A wider footprint forces peaks farther apart, so neighboring crowns merge and the count falls. vwf instead grows the window with canopy height; its crown_ratio sets how fast (window = crown_offset + crown_ratio × height):

vwf crown_ratio (at crown_offset 1.0)treetops
0.0537,381
0.108,506
0.158,099
0.207,818

A small crown_ratio keeps the window narrow even under tall canopy, so it over-detects sharply — the 0.05 row finds roughly four times as many treetops as 0.10. Raising it widens the window for tall trees and brings the count down. These are one stand’s numbers, not targets: the right setting is the one whose dots track the crowns in your overlay.
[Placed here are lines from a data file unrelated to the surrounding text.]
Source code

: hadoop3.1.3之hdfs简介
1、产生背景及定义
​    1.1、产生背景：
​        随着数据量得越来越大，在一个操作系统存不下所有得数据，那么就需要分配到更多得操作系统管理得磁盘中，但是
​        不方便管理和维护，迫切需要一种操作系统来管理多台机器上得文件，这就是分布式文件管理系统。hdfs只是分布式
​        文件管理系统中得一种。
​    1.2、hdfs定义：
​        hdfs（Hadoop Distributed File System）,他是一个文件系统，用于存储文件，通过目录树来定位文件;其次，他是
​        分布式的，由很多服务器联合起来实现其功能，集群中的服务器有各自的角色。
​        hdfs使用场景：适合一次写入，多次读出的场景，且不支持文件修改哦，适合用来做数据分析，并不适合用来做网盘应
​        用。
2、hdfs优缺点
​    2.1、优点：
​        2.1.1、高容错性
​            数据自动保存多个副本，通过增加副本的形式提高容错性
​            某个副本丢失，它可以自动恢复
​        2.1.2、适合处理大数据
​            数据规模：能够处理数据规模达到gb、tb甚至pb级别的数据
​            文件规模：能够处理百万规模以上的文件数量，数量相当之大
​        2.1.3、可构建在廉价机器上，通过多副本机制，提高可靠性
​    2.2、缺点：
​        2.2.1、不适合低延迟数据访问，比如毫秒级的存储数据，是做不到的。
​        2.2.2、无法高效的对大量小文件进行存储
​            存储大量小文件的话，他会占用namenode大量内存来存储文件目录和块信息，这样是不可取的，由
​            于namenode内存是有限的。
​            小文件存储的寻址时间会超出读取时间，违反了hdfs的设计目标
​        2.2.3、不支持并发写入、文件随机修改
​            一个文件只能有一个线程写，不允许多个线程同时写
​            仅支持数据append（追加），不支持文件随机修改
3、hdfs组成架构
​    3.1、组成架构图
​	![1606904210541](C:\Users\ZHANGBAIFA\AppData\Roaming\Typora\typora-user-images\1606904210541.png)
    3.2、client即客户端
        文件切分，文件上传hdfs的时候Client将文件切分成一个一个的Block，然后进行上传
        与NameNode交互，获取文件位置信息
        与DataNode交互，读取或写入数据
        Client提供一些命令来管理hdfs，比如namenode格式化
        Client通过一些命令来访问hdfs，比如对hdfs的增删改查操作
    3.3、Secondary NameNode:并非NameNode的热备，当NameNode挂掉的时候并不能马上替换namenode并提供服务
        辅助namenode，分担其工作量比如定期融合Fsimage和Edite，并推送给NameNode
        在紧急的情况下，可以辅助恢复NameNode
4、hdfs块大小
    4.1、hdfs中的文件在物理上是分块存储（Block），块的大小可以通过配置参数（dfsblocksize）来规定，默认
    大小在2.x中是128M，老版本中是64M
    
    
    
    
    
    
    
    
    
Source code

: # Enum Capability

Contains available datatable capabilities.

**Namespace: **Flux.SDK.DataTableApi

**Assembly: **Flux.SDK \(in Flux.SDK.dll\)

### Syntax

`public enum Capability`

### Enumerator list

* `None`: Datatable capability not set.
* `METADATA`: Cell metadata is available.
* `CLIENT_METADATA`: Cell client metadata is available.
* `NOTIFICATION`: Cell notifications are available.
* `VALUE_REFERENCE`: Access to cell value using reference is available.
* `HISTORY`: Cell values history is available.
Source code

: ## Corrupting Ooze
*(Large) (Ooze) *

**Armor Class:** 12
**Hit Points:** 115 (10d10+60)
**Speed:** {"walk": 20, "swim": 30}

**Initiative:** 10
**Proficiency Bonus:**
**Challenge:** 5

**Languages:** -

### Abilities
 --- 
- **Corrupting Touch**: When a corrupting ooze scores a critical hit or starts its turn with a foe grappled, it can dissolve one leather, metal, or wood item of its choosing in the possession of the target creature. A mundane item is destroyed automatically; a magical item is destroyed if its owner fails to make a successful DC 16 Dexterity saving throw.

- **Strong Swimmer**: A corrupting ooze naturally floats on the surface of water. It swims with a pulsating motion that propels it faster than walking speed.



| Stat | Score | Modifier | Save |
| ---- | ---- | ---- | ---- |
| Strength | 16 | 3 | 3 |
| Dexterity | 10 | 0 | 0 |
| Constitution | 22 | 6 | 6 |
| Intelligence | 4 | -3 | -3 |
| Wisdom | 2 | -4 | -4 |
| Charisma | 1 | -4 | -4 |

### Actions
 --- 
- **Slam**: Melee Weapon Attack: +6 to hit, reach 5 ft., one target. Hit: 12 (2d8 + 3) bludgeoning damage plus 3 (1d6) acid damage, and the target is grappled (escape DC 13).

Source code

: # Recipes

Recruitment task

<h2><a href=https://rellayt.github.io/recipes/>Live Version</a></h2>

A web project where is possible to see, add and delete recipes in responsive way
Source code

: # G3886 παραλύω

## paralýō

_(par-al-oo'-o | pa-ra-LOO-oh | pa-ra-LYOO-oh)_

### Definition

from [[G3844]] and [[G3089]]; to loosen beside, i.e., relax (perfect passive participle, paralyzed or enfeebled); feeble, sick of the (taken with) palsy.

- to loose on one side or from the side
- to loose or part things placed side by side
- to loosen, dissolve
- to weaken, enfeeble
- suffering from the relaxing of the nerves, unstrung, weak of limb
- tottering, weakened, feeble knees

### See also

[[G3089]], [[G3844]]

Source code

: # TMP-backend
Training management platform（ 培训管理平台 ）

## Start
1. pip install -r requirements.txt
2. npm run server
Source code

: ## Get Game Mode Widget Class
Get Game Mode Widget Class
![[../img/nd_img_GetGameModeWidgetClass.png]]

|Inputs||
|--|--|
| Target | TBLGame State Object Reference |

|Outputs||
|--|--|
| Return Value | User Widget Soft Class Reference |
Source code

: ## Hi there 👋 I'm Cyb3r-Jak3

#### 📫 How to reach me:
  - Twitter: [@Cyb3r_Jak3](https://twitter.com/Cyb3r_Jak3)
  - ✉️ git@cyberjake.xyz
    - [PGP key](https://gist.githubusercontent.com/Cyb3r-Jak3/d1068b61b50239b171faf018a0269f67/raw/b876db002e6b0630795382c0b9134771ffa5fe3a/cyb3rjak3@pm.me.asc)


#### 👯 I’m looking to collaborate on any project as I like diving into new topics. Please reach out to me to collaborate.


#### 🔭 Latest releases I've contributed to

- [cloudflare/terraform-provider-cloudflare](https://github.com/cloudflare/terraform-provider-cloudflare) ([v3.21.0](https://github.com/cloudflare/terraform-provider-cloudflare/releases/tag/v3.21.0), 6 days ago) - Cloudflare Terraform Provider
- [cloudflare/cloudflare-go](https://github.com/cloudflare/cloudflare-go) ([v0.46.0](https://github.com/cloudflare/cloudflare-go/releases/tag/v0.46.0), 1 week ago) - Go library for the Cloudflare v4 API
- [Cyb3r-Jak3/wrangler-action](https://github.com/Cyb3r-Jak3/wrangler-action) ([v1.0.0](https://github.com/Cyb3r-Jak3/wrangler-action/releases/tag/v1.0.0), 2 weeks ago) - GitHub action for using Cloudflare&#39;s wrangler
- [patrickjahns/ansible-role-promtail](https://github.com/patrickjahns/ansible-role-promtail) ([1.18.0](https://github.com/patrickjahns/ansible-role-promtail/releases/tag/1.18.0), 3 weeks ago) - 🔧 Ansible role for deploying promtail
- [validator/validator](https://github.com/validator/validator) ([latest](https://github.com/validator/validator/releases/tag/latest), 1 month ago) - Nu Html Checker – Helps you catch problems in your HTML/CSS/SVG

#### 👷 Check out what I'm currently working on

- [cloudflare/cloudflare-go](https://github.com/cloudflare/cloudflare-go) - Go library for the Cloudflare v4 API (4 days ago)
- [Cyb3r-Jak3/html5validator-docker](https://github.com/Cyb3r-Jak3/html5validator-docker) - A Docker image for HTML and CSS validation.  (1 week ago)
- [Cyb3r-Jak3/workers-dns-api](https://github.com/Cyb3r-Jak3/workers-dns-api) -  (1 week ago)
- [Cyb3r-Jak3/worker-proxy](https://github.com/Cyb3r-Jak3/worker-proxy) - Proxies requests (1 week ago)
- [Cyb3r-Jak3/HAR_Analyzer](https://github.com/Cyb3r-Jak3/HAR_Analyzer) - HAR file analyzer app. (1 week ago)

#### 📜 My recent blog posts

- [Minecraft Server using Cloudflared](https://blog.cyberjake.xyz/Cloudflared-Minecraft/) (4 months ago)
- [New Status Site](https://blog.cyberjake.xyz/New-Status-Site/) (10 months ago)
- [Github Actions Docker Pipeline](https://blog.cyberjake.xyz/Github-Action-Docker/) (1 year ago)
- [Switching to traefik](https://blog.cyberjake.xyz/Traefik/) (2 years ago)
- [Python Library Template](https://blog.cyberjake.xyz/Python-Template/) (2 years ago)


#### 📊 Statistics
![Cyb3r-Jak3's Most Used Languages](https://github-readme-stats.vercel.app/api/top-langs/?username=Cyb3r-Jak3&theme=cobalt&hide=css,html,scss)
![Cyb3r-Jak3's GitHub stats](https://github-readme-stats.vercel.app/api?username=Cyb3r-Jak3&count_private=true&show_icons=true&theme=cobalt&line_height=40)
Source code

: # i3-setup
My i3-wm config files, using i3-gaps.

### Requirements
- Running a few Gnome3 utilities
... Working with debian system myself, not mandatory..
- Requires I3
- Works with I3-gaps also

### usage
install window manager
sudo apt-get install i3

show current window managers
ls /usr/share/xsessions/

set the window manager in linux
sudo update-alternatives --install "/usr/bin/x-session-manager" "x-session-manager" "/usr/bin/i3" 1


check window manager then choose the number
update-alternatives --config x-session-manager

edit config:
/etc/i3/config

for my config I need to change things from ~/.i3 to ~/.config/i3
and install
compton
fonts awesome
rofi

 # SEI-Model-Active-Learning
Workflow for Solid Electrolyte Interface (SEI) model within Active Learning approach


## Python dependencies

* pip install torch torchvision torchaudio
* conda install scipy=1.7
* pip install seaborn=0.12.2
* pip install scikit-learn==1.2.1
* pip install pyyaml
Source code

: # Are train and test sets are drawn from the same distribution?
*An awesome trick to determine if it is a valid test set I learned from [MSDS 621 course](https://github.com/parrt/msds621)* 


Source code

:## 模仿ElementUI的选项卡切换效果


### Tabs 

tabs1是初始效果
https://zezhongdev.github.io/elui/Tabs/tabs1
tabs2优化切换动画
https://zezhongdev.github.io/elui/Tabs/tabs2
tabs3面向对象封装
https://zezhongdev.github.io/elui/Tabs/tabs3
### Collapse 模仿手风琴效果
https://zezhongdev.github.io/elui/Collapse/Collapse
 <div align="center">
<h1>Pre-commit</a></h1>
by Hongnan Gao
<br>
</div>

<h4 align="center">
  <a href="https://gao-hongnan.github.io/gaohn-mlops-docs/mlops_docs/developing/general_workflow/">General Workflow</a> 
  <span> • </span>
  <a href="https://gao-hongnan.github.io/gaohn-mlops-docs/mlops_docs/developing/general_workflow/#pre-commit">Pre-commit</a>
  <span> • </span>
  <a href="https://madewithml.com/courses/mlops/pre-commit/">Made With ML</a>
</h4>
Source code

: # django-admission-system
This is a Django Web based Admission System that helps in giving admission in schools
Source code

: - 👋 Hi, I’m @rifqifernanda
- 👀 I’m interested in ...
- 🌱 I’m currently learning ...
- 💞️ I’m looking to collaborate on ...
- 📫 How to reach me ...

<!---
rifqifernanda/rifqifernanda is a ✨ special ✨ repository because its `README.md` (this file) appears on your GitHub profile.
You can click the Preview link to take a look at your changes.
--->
Then overlay again. Side-by-side examples of each effect — fixed vs. variable window, and the footprint-size trade-off — are in How tree detection from a CHM works.

These knobs balance detection of the visible canopy. Trees occluded beneath the dominant crowns can’t be recovered by tuning — see Detection resolves the dominant canopy for why a detected count undercounts the true stems.